By this time, women could vote in Wyoming, Utah, Idaho, and Colorado. In 1896, the year after Miss Anthony visited San Diego, women’s suffrage appeared on the California ballot as the Sixth Amendment. Even though it received more attention than any of the other amendments and even though there was extensive campaigning, the Bryan-McKinley presidential race and the debate over free silver far overshadowed it. Suffrage passed in San Diego County, but statewide it went down to a narrow defeat. Northern California carried the brunt of the failure. The “no” vote in San Francisco and Alameda Counties alone made the difference.6 Suffragists were disappointed but not unduly discouraged.
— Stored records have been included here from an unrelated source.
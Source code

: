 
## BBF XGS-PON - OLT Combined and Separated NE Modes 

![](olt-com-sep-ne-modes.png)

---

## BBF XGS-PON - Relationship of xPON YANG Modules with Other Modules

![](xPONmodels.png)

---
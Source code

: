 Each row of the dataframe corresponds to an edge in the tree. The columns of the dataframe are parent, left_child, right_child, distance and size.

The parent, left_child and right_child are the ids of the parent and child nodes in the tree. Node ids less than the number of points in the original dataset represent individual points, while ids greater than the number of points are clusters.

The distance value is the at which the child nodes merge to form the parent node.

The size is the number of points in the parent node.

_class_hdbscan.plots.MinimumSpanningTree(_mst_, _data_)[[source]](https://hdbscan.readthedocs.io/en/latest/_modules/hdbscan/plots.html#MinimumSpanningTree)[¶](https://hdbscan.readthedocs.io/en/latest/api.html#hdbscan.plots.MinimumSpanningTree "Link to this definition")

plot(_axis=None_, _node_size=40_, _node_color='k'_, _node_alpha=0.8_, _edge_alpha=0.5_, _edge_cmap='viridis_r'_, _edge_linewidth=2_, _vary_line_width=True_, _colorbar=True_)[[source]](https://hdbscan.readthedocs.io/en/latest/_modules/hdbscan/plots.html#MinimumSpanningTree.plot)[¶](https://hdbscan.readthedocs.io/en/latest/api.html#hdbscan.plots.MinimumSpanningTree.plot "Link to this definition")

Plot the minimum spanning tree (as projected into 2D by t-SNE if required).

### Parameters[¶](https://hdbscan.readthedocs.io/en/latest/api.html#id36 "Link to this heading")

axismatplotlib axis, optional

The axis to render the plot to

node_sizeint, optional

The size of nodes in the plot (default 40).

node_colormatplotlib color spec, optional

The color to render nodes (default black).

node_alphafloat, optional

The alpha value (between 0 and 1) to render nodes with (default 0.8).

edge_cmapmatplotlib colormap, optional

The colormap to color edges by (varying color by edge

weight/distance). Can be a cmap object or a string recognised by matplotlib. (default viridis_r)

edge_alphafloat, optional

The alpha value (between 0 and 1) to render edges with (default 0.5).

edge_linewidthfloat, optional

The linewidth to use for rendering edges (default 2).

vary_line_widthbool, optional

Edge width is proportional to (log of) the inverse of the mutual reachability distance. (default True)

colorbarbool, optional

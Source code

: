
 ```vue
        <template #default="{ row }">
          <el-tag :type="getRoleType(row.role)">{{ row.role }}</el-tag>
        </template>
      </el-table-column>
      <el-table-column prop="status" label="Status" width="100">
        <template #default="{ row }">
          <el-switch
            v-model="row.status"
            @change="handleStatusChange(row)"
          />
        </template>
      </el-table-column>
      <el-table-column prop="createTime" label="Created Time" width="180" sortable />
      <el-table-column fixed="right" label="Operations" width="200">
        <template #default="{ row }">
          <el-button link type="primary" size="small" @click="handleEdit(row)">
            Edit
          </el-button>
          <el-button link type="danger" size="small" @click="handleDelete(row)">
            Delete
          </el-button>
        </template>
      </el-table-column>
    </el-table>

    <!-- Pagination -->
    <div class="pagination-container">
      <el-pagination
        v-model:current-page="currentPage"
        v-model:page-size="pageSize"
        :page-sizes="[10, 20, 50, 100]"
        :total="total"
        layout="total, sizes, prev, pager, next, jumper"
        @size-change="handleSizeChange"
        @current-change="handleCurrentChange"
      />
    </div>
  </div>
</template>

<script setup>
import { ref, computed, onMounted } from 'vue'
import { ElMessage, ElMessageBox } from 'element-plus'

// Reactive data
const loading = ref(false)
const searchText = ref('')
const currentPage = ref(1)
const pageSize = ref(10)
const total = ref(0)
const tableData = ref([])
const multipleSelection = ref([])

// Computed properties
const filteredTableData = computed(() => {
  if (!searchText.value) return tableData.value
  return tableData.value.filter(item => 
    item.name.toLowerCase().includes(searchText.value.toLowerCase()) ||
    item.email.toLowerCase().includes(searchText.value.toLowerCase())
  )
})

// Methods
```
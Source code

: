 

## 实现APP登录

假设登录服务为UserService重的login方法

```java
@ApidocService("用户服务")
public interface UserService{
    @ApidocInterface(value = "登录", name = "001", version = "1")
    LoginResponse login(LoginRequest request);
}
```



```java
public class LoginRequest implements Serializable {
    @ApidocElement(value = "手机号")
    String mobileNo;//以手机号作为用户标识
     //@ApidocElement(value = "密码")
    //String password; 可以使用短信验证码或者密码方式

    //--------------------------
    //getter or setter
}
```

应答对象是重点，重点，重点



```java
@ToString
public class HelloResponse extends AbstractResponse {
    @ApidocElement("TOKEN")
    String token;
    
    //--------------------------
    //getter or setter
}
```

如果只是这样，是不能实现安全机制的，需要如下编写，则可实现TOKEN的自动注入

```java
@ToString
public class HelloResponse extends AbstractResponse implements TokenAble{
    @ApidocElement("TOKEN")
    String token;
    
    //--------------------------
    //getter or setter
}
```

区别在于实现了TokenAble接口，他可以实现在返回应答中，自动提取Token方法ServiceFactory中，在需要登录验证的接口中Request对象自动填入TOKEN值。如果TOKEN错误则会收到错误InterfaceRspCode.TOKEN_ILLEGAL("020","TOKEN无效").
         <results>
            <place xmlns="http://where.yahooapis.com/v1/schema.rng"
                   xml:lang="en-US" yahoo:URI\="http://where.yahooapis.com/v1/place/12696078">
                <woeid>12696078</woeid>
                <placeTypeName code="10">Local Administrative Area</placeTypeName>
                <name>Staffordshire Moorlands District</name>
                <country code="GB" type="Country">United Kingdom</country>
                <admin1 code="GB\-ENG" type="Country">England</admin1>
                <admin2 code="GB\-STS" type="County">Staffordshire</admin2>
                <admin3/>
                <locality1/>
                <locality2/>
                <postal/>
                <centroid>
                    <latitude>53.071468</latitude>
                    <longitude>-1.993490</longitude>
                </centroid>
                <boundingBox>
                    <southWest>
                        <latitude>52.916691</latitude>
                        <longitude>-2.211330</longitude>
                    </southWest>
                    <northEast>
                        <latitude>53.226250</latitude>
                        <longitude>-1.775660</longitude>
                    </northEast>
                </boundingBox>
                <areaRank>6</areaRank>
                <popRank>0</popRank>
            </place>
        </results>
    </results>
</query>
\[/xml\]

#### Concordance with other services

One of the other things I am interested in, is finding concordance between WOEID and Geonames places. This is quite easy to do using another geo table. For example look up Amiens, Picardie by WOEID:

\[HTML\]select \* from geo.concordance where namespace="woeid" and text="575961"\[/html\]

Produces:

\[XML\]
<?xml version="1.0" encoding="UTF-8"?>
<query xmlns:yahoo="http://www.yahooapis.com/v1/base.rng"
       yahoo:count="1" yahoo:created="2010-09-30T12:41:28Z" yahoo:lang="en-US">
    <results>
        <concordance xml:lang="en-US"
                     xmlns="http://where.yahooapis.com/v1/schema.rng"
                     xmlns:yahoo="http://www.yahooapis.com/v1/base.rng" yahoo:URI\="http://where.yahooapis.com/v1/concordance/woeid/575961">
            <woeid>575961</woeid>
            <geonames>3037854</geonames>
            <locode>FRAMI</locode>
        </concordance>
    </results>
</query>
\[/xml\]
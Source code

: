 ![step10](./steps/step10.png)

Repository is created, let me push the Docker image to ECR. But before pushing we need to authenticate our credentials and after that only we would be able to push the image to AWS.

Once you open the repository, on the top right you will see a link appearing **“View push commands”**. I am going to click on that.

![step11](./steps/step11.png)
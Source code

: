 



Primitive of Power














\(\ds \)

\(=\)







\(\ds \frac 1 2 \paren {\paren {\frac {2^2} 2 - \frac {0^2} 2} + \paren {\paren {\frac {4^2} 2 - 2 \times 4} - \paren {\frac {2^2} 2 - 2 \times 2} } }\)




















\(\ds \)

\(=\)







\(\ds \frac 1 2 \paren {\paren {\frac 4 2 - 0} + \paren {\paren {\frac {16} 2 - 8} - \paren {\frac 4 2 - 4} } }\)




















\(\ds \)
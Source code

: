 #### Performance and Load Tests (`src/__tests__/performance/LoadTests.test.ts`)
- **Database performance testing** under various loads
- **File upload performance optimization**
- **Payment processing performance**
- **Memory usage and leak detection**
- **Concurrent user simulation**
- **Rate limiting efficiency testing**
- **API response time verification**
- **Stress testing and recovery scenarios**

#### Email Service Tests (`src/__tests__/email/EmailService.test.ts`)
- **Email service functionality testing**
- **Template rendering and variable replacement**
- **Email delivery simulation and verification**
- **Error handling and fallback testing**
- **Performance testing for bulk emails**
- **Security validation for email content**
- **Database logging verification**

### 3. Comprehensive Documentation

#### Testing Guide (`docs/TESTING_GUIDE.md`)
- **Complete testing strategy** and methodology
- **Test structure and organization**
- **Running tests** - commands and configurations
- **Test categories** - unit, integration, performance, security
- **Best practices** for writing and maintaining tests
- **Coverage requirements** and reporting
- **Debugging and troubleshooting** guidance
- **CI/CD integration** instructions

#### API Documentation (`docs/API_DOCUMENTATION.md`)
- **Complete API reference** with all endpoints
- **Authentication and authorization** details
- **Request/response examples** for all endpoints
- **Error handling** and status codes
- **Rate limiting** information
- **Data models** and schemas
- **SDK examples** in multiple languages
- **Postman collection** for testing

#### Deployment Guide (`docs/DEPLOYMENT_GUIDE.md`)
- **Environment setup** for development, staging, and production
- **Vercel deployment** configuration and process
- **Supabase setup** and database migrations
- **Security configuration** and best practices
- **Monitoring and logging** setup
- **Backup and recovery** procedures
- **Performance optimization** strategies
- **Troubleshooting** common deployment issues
Yet, surprisingly, it would be fifteen years before the people of California would again express an opinion on this subject. The legislative action of 1909 served as a model for the frustrations its proponents encountered. That year, the measure did not even come to a vote in the State Senate; in the Assembly, there were forty Assemblymen for it, thirty-six against, with fifty-seven votes required to submit such an amendment to the people.7

In 1910, control of the Republican organization and of the state legislature passed to the Progressives, forerunner of the national party of the same name. In their platform they pledged such reforms as initiative, referendum, and recall, as well as women’s suffrage. Under the leadership of the newly elected governor, Hiram Johnson,8 they kept their promises. When the legislature began its session in 1911, it voted to submit twenty-three amendments, these among them, in a special election to be held October 10. The principal legislative opposition came from the “Old Guard” Republicans; of the five state senators9 who opposed the idea, one of them was San Diego’s Leroy A. Wright.10

Northern and Southern California conducted separate campaigns. Southern California was working to improve its 1896 record, while Northern California wanted to avert the disaster of the same year. Their campaigns featured many innovations: huge billboard ads, electric signs, high school prize essay contests, pageants, plays, and other kinds of special entertainment.11 The National Suffrage Association and its affiliates in other states provided much assistance in the forms of speakers, literature, and funds. While such aid was nothing new to a state campaign, the amount of support that poured in from all over the country was unprecedented. San Diego received its share of speakers, among them one of Illinois’ best, Helen Todd,12 and Kansas’ Laura Johns.13 These ladies spoke at open air rallies and at club meetings, primarily in the city and its suburbs.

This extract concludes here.